Simon Peter wrote, “Praise be to the God and Father of our Lord Jesus Christ! In his great mercy, he has given us new birth into a living hope through the resurrection of Jesus Christ from the dead and into an inheritance that can never perish, spoil, or fade. This inheritance is kept in heaven for you, who through faith are shielded by God’s power until the coming of the salvation that is ready to be revealed in the last time” (1 Peter 1:3-5).

The good news is there is life after death.  Jesus told the penitent thief dying on the cross, “Today you will be with me in paradise.”  The Bible assures us, “To be absent from the body is to be present with the Lord.”  Just as a hand is removed from a glove, so the spirit departs from the body and slips into a new spiritual dimension with the Lord.  The glove still has the form of the hand but is not the hand.  The body that remains is not the person but the worn-out garment that has been cast aside.

The sobering news is not everyone goes to heaven when they die.  In fact, Jesus warned, “Many are called, but few are chosen.”  The New Testament makes it clear that good people don’t go to heaven.  Forgiven people do.  “…for all have sinned and fallen short of the glory of God” (Romans 3:23).  “There is no one righteous, not even one” (Romans 3:10).  “For the wages of sin is death, but the gift of God is eternal life through Jesus Christ our Lord” (Romans 6:23).

I trust Hank Aaron is in heaven today.  However, only God can decide that.  The Bible makes it clear that heaven is not awarded to those who are famous athletes or gracious people.  Heaven is granted to those who are forgiven of their sins because they have placed their faith in Christ.  “For it is by grace you have been saved, through faith—and this is not from yourselves, it is the gift of God— not by works, so that no one can boast” (Ephesians 2:8-9). 

Following His resurrection, Jesus commissioned His disciples, “Go into all the world and preach the gospel to all creation.  Whoever believes and is baptized will be saved, but whoever does not believe will be condemned” (Mark 16:15-16). 

Dr.
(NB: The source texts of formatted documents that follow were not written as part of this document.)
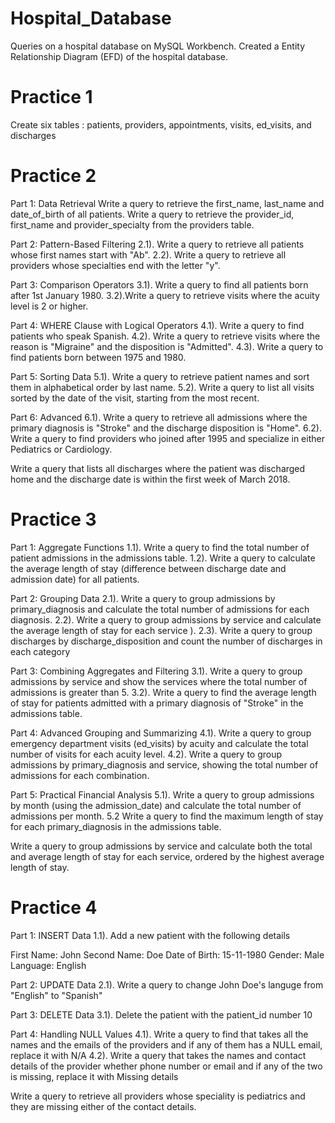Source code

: # Hospital_Database
Queries on a hospital database on MySQL Workbench. Created a Entity Relationship Diagram (EFD) of the hospital database.
# Practice 1
Create six tables : patients, providers, appointments, visits, ed_visits, and discharges
# Practice 2
Part 1: Data Retrieval
Write a query to retrieve the first_name, last_name and date_of_birth of all patients.
Write a query to retrieve the provider_id, first_name and provider_specialty from the providers table.

Part 2: Pattern-Based Filtering
2.1). Write a query to retrieve all patients whose first names start with "Ab".
2.2). Write a query to retrieve all providers whose specialties end with the letter "y".

Part 3: Comparison Operators
3.1). Write a query to find all patients born after 1st January 1980.
3.2).Write a query to retrieve visits where the acuity level is 2 or higher.

Part 4: WHERE Clause with Logical Operators
4.1). Write a query to find patients who speak Spanish.
4.2). Write a query to retrieve visits where the reason is "Migraine" and the disposition is "Admitted".
4.3). Write a query to find patients born between 1975 and 1980.

Part 5: Sorting Data
5.1). Write a query to retrieve patient names and sort them in alphabetical order by last name.
5.2). Write a query to list all visits sorted by the date of the visit, starting from the most recent.

Part 6: Advanced
6.1). Write a query to retrieve all admissions where the primary diagnosis is "Stroke" and the discharge disposition is "Home".
6.2). Write a query to find providers who joined after 1995 and specialize in either Pediatrics or Cardiology.

Write a query that lists all discharges where the patient was discharged home and the discharge date is within the first week of March 2018.

# Practice 3
Part 1: Aggregate Functions
1.1). Write a query to find the total number of patient admissions in the admissions table.
1.2). Write a query to calculate the average length of stay (difference between discharge date and admission date) for all patients.

Part 2: Grouping Data
2.1). Write a query to group admissions by primary_diagnosis and calculate the total number of admissions for each diagnosis.
2.2). Write a query to group admissions by service and calculate the average length of stay for each service ).
2.3). Write a query to group discharges by discharge_disposition and count the number of discharges in each category 

Part 3: Combining Aggregates and Filtering
3.1). Write a query to group admissions by service and show the services where the total number of admissions is greater than 5.
3.2). Write a query to find the average length of stay for patients admitted with a primary diagnosis of "Stroke" in the admissions table.

Part 4: Advanced Grouping and Summarizing
4.1). Write a query to group emergency department visits (ed_visits) by acuity and calculate the total number of visits for each acuity level.
4.2). Write a query to group admissions by primary_diagnosis and service, showing the total number of admissions for each combination.

Part 5: Practical Financial Analysis
5.1). Write a query to group admissions by month (using the admission_date) and calculate the total number of admissions per month.
5.2 Write a query to find the maximum length of stay for each primary_diagnosis in the admissions table.

Write a query to group admissions by service and calculate both the total and average length of stay for each service, ordered by the highest average length of stay.

# Practice 4
Part 1: INSERT Data
1.1). Add a new patient with the following details

First Name: John
Second Name: Doe
Date of Birth: 15-11-1980
Gender: Male
Language: English

Part 2: UPDATE Data
2.1). Write a query to change John Doe's languge from "English" to "Spanish"

Part 3: DELETE Data
3.1). Delete the patient with the patient_id number 10

Part 4: Handling NULL Values
4.1). Write a query to find that takes all the names and the emails of the providers and if any of them has a NULL email, replace it with N/A
4.2). Write a query that takes the names and contact details of the provider whether phone number or email and if any of the two is missing, replace it with Missing details

Write a query to retrieve all providers whose speciality is pediatrics and they are missing either of the contact details.
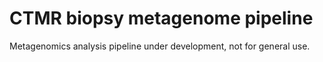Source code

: # CTMR biopsy metagenome pipeline
Metagenomics analysis pipeline under development, not for general use.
Norman Vincent Peale once compared dying to a birth.  He imagined a baby in the mother’s womb, saying, “I don’t want to leave here.   I’m warm, loved, and happy.  I’m safe, comfortable, and secure. I don’t want to be born.”  But immediately after being delivered, if the baby could talk, it would say, “How silly I was!  Look at the deeper relationship I have with my mother.  Look at the new beauty I can see!  Look at the new freedoms I enjoy.   I was wrong to be afraid.  This is better than I imagined!”

When we are confined to the womb of this world, limited by time and space, we are inclined to say, “I don’t want to die.  I like it here.  I’m safe, comfortable, secure, loved.”  But immediately after dying, I’m confident we will say, That was so silly!  Look at the deeper relationship I have with my Creator.  Look at the new beauty I can see, the new freedoms I enjoy, the transformed body I now have! This is even better than I imagined.

Solomon once wrote, “…the day of death is better than the day of birth” (Ecclesiastes 7:1).  The Bible says, “Eye has not seen, nor ear heard, Nor have entered into the heart of man The things which God has prepared for those who love Him.”  (1 Cor. 2:9 NKJV)

From all indications, Hank Aaron put his trust in Christ and claimed Jesus’ promise in John 3:16: “For God so loved  that he gave his one and only Son, that whoever believes in him shall not perish but have eternal life.”  Have you?